I have standards, you know.

When we finally got outside, I remembered we had parked waaaay across the parking lot, back by the craft store. On our long walk of shame (swish, swish, swish, swish), my sister texted me back (I had to tell someone I was wearing a diaper in public - you can't keep stuff like that inside). "OMG, are you STILL wearing a diaper? Go to a 7-11 NOW!!!"

I'm sure. Like anyone in their right mind is going to force their kids to make another stop during prime melt down hour when one of them is covered in cream cheese and the other one is pretending to be a (very loud) baby. I mean, seriously. Is she crazy?!

Besides, it's not like I was going out on the town. I just had to drive home. And if there's one thing that crazy astronaut lady taught us it's that a car is a totally appropriate place for a grown up to wear a diaper.

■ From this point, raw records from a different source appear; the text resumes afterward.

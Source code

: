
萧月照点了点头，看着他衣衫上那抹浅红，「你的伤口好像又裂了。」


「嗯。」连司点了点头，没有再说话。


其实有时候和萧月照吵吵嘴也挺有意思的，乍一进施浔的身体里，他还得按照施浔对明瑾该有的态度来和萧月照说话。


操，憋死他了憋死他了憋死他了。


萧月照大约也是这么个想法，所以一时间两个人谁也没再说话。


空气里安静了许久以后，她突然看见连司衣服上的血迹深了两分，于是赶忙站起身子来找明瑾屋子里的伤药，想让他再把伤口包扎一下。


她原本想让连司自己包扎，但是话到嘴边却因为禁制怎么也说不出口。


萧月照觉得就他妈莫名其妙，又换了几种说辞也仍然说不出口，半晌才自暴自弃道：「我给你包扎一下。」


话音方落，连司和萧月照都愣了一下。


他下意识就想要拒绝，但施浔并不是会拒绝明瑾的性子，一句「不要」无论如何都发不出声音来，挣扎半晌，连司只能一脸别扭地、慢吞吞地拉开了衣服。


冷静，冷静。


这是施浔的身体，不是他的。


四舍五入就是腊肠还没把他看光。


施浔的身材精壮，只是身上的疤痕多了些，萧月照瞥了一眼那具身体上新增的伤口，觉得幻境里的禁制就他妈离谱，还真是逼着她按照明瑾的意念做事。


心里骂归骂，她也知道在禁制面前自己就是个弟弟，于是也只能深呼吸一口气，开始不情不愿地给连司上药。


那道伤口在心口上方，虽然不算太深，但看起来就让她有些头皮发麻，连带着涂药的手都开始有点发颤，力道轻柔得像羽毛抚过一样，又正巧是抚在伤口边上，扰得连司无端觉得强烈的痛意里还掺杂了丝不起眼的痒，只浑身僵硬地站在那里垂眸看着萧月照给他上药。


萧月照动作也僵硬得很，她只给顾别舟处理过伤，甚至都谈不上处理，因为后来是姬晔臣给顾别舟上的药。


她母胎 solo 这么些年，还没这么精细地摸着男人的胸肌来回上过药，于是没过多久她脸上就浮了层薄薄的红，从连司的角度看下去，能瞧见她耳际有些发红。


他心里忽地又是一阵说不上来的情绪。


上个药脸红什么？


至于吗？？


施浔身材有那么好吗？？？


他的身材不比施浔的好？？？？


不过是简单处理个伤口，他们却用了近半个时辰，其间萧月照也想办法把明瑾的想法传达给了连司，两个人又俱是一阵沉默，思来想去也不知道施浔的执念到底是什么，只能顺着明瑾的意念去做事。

Hey! Guess what literally JUST dawned on me. I bet I had a QUARTER in that huge purse of mine! I am always prepared and NASA smart...


Anonymous said...

Oh my. That is the funniest story I've heard in a while! I'm crying I'm laughing so hard! As I'm reading, I kept thinking "doesn't Panara have those tampon mashines in their restrooms"? Too funny. Thanks for the laugh today. I can totally picture myself in the same situation. Going to double check that I have a tampon in my purse right now!

No Mommy Brain said...

i know. i can't BELIEVE i didn't think about that stupid machine until the next day! so funny. anyway - thanks for the comment. glad i made you laugh! ; )

molly said...

You are my hero!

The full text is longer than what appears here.